● Goal of the exercise: Lines in the listing below that include the word "computing" need to be copied.

● Available data:
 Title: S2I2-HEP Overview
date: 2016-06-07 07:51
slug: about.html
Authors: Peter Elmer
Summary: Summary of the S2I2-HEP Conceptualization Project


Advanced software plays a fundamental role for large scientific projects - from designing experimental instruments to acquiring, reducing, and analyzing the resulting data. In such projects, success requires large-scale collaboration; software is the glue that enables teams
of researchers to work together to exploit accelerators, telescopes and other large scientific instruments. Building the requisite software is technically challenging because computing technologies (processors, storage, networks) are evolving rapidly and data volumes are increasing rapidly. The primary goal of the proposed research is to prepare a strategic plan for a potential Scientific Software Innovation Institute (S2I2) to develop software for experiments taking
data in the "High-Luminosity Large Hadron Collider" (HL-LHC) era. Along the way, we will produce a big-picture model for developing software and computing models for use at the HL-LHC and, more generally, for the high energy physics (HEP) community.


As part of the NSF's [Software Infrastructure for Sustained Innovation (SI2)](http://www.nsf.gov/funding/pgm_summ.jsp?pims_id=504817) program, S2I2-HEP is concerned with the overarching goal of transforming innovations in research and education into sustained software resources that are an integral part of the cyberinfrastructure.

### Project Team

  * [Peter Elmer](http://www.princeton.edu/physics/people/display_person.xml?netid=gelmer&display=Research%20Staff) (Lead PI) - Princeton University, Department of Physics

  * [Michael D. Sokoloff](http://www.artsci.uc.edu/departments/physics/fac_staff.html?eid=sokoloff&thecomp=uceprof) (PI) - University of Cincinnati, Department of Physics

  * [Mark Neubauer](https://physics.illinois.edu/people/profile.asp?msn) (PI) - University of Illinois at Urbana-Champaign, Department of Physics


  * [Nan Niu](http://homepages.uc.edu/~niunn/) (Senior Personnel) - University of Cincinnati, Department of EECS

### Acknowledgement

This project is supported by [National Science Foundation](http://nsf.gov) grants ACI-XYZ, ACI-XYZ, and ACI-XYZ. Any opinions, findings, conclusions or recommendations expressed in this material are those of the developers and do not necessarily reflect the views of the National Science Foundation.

● Answer for the task:
of researchers to work together to exploit accelerators, telescopes and other large scientific instruments. Building the requisite software is technically challenging because computing technologies (processors, storage, networks) are evolving rapidly and data volumes are increasing rapidly. The primary goal of the proposed research is to prepare a strategic plan for a potential Scientific Software Innovation Institute (S2I2) to develop software for experiments taking
data in the "High-Luminosity Large Hadron Collider" (HL-LHC) era. Along the way, we will produce a big-picture model for developing software and computing models for use at the HL-LHC and, more generally, for the high energy physics (HEP) community.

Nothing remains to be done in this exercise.